Jim:Cool. Uh I uh you know I'm so used to the the the file systems of Unix. I I I just don't think of anything else, right? That's just second nature for me. Uh use it all the time. Um POSIX specifies the characters that you can use in a file name. Um and it's it's a small set of characters, and it might surprise you. Uh it's A through Z, upper and lower case, um uh the underscore, the dot, and a hyphen. And that's it. Uh and we see files all the time that, you know, because users, you know, they're gonna name the file whatever they want to. Uh, and it's gonna have special characters.

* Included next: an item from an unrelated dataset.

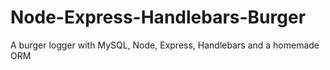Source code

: # Node-Express-Handlebars-Burger
A burger logger with MySQL, Node, Express, Handlebars and a homemade ORM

Particularly, I see things like parentheses in the file names. Uh that's not POSIX compliant when they do that. And the space. The space is like the number one thing people stick in there. Space is not one of the valid characters for a file name according to POSIX. Uh, but we see it all the time. So not everything we do is POSIX compliant, right? Um another important rule is uppercase and lowercase letters shall retain their unique identities, um, which is unlike uh mac OS's default. Uh we've talked about that before. Files uh in a Mac OS file system, uh, if they are uh uppercase or lowercase, it doesn't matter. Uh you can access it either way. And some may say, well, that's nice and easy, but it's not always uh uh good. Yeah.
Wolf:Uh great for humans, bad for programmers.
Jim:Yeah. Yeah. Especially if you try to uh uh clone a uh Git repo uh that was created in another system where uh case mattered. Uh you can get yourself.
Wolf:And they leveraged that capability and had two files whose name only differed by case.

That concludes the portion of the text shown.